Double Integrator#
Environment Definition#
[1]:
import logging
import numpy as np
from do_dpc.control_utils.lti_systems import create_1D_double_integrator
# Removes the INFO logging
logging.getLogger().setLevel(logging.WARNING)
noise_config = {
"meas_noise_std": np.array([0.01]),
"process_noise_std": np.array([0.01, 0.005]),
"meas_noise_seed": 6423,
"process_noise_seed": 6211,
}
env = create_1D_double_integrator(**noise_config)
Training Data Collection#
[2]:
from do_dpc.control_utils.trajectory_collector import collect_trajectory_data
from do_dpc.control_utils.pid_profiles import ONE_D_DOUBLE_INT_PID_COMBO
from do_dpc.utils.plots import plot_training_data
n_samples = 1000
pid_combo = ONE_D_DOUBLE_INT_PID_COMBO
_, m, p = env.get_dims()
training_data = collect_trajectory_data(env, m, p, pid_combo)
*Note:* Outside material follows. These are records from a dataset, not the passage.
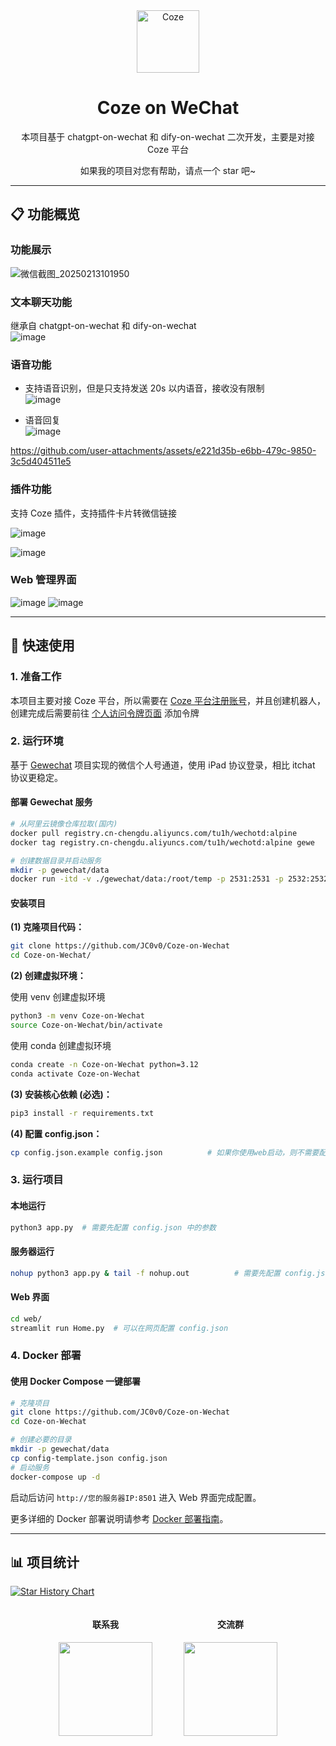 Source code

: <div align="center">
<img src="https://lf-coze-web-cdn.coze.cn/obj/coze-web-cn/obric/coze/favicon.1970.png" alt="Coze" width="100">
<h1>Coze on WeChat</h1>

本项目基于 chatgpt-on-wechat 和 dify-on-wechat 二次开发，主要是对接 Coze 平台

如果我的项目对您有帮助，请点一个 star 吧~
</div>

---

## 📋 功能概览

### 功能展示
![微信截图_20250213101950](https://github.com/user-attachments/assets/aadf95b7-0291-4ff3-9f3d-1905e02eb93d)

### 文本聊天功能
继承自 chatgpt-on-wechat 和 dify-on-wechat  
![image](https://github.com/user-attachments/assets/96551277-dde1-4ccd-8cc6-418643cd9f83)

### 语音功能
- 支持语音识别，但是只支持发送 20s 以内语音，接收没有限制  
![image](https://github.com/user-attachments/assets/e72329ed-dc35-47d4-bf18-8d4d672bec77)

- 语音回复  
![image](https://github.com/user-attachments/assets/93625656-e77f-43d4-9cfb-dcdc7bc4abc4)

https://github.com/user-attachments/assets/e221d35b-e6bb-479c-9850-3c5d404511e5

### 插件功能
支持 Coze 插件，支持插件卡片转微信链接

![image](https://github.com/user-attachments/assets/738fd3b9-6be4-407f-a60c-aa995268535b)

![image](https://github.com/user-attachments/assets/56934c06-64fd-43bf-8522-535edd5edfb0)

### Web 管理界面
![image](https://github.com/user-attachments/assets/71638577-4a26-4138-ae03-e21e4c5435eb)
![image](https://github.com/user-attachments/assets/225c699f-569b-40cf-865f-c98c5ab790c7)

---

## 🚀 快速使用

### 1. 准备工作
本项目主要对接 Coze 平台，所以需要在 [Coze 平台注册账号](https://www.coze.cn/)，并且创建机器人，创建完成后需要前往 [个人访问令牌页面](https://www.coze.cn/open/oauth/pats) 添加令牌

### 2. 运行环境
基于 [Gewechat](https://github.com/Devo919/Gewechat) 项目实现的微信个人号通道，使用 iPad 协议登录，相比 itchat 协议更稳定。

#### 部署 Gewechat 服务

```bash
# 从阿里云镜像仓库拉取(国内)
docker pull registry.cn-chengdu.aliyuncs.com/tu1h/wechotd:alpine
docker tag registry.cn-chengdu.aliyuncs.com/tu1h/wechotd:alpine gewe

# 创建数据目录并启动服务
mkdir -p gewechat/data  
docker run -itd -v ./gewechat/data:/root/temp -p 2531:2531 -p 2532:2532 --restart=always --name=gewe gewe
```

#### 安装项目
**(1) 克隆项目代码：**

```bash
git clone https://github.com/JC0v0/Coze-on-Wechat
cd Coze-on-Wechat/
```
**(2) 创建虚拟环境：**

使用 venv 创建虚拟环境
```bash
python3 -m venv Coze-on-Wechat
source Coze-on-Wechat/bin/activate
```
使用 conda 创建虚拟环境

```bash
conda create -n Coze-on-Wechat python=3.12
conda activate Coze-on-Wechat
```

**(3) 安装核心依赖 (必选)：**

```bash
pip3 install -r requirements.txt
```
**(4) 配置 config.json：**

```bash
cp config.json.example config.json          # 如果你使用web启动，则不需要配置
```

### 3. 运行项目

#### 本地运行
```bash
python3 app.py  # 需要先配置 config.json 中的参数
```

#### 服务器运行
```bash
nohup python3 app.py & tail -f nohup.out          # 需要先配置 config.json 中的参数
```

#### Web 界面
```bash
cd web/
streamlit run Home.py  # 可以在网页配置 config.json
```

### 4. Docker 部署

#### 使用 Docker Compose 一键部署

```bash
# 克隆项目
git clone https://github.com/JC0v0/Coze-on-Wechat
cd Coze-on-Wechat

# 创建必要的目录
mkdir -p gewechat/data
cp config-template.json config.json
# 启动服务
docker-compose up -d
```

启动后访问 `http://您的服务器IP:8501` 进入 Web 界面完成配置。



更多详细的 Docker 部署说明请参考 [Docker 部署指南](DOCKER_DEPLOY.md)。

---

## 📊 项目统计

[![Star History Chart](https://api.star-history.com/svg?repos=JC0v0/Coze-on-Wechat&type=Date)](https://star-history.com/#JC0v0/Coze-on-Wechat&Date)


<div align="center"> <div style="display: flex; justify-content: center; gap: 50px;"> <div> <h4>联系我</h4> <img src="https://github.com/user-attachments/assets/d61764ec-c975-4b34-96c3-96bef668d67a" width="150"> </div>
  
<div> <h4>交流群</h4> <img src="https://github.com/user-attachments/assets/32ade468-a053-45b9-bedc-5de85707d478" width="150"> </div> </div>

</div>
plot_training_data(training_data)
Collecting Training Data: 100%|██████████| 1000/1000 [00:00<00:00, 10039.24it/s]
Online DPC Application#
[3]:
from tqdm import tqdm
from do_dpc.control_utils.trajectory_collector import TrajectoryCollector
from do_dpc.control_utils.control_structs import Bounds
from do_dpc.dpc.tpc import TPC
from do_dpc.dpc.dpc_structs import DPCParameters
n_sim = 10
traj_col = TrajectoryCollector(m, p, n_sim)
dpc_params = DPCParameters(Q=np.diag([100, 1]), R=0.001 * np.eye(1), tau_p=3, tau_f=3)
ctrl_inst = TPC(dpc_params, training_data)
input_bounds = Bounds(max_values=np.array([10]), min_values=np.array([-20]))
ctrl_inst.add_input_constraints(input_bounds)
ctrl_inst.build_optimization_problem()
y_r = np.array([7, 1])
u_r = np.zeros((1,))
ctrl_inst.update_tracking_reference(y_r, u_r)
u_next, y_current, y_prev = np.zeros((m,)), env.step(np.zeros((m,))), env.step(np.zeros((m,)))
for _ in tqdm(range(n_sim), desc="Running Simulation", ncols=80):
traj_col.store_measurements(y_prev, u_next)
z_p_current = np.concatenate((y_prev, u_next))
ctrl_inst.update_past_measurements(z_p_current)
ctrl_inst.solve()
u_next = ctrl_inst.get_next_control_action()
y_prev, y_current = y_current, env.step(u_next)
sim_data = traj_col.get_trajectory_data()
print("Running of the DPC algorithm complete")
Running Simulation: 100%|██████████████████████| 10/10 [00:00<00:00, 145.18it/s]
Running of the DDPC algorithm complete
Analyse and Data Visualization#
[4]:
u_sim = sim_data.u
within_bounds = np.all((u_sim >= input_bounds.min_values) & (u_sim <= input_bounds.max_values))
if within_bounds:
print("All values in u_sim are within the specified bounds.")
else:
print("Some values in u_sim are out of the specified bounds.")
plot_training_data(sim_data)
All values in u_sim are within the specified bounds.